The Terrapins’ turnover average since beating Georgia Tech, 68-65, on March 4 to win the ACC tournament title is more than three fewer than their season average of 16.4. In beating the Yellow Jackets, Maryland committed 12 turnovers, 10 less than its previous game against Wake Forest in the ACC tournament semifinals.

In the seven games before the ACC final, Maryland averaged 20 turnovers, including a season-high 24in a win over Virginia in the conference quarterfinals. Although the Terrapins (30-4) won six of those games, players became more mindful with regard to valuing each possession as the stakes elevated heading into the postseason.

“You can’t win a game with 20 or more turnovers,” said Barrett, a senior point guard who leads Maryland and is second in the ACC with 5.1 assists per game. “We’re definitely trying to keep that down. Coming from my end, if I don’t turn the ball over as much, it gives everyone else confidence to make the right plays, and just think before you throw it.”

Striking a balance in Maryland’s fast-break-oriented offense is the charge for Barrett and Moseley, who was named to the ACC all-freshman team and was an All-Met as a junior at Paint Branch High. The Terrapins prefer to push the ball into the offensive zone off missed shots, and when they’re dialed in, easy layups frequently ensue.

But during careless moments, so can turnovers. Maryland, though, has been able to mask those errors in large part because of extra possessions from fierce offensive rebounding. The Terrapins average 17 offensive rebounds a game, good for third in the ACC.

In drawing the Aggies (24-10), Maryland’s ball security figures to be put through one of its stiffest tests all season. Texas A&M leads the Big 12 in steals, and its pressure defense forces an average of 20 turnovers per game, the most in the conference.

The Aggies also have championship pedigree in the back court with seniors Tyra White and Sydney Carter, who combined to play all but two minutes in a 76-70 victory over Notre Dame in last season’s NCAA title game.

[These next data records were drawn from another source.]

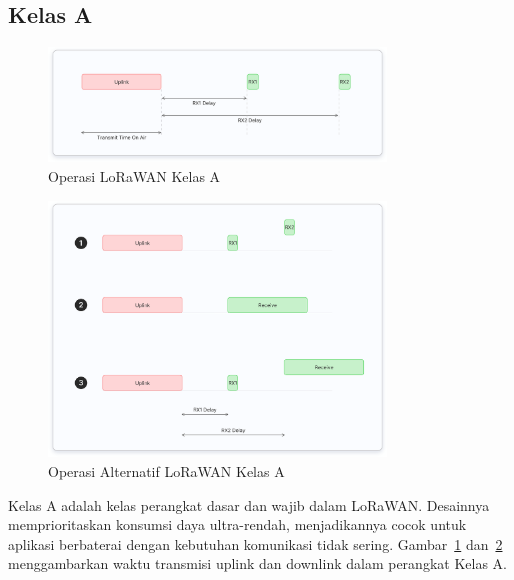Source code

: \subsection{Kelas A}
\begin{figure}[htbp]
    \centering
    \includegraphics[width=0.8\textwidth]{figures/class-a.png}
    \caption{Operasi LoRaWAN Kelas A}
    \label{fig:lora_class_a}
\end{figure}
\begin{figure}
    \centering
    \includegraphics[width=0.8\textwidth]{figures/class-a-alt.png}
    \caption{Operasi Alternatif LoRaWAN Kelas A}
    \label{fig:lora_class_a_alt}
\end{figure}
Kelas A adalah kelas perangkat dasar dan wajib dalam LoRaWAN. Desainnya memprioritaskan konsumsi daya ultra-rendah, menjadikannya cocok untuk aplikasi berbaterai dengan kebutuhan komunikasi tidak sering.
Gambar~\ref{fig:lora_class_a} dan~\ref{fig:lora_class_a_alt} menggambarkan waktu transmisi uplink dan downlink dalam perangkat Kelas A.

Texas A&M Coach Gary Blair hinted during Saturday’s news conference that Carter, even at 5 feet 6, would guard ACC player of the year Alyssa Thomas, at least part of the time. Thomas is 6-2, and Blair called her one of the best offensive rebounders he’s seen in some time.

“We’re known for our rebounding and our transition, but we’ve got to take care of the ball on the offensive end,” said Moseley, who is averaging 7.1 points and 2.7 assists per game. “We can get the ball in the bucket, but we’ve got to take care of it and value our possessions, so once we do that, we’ll be fine.”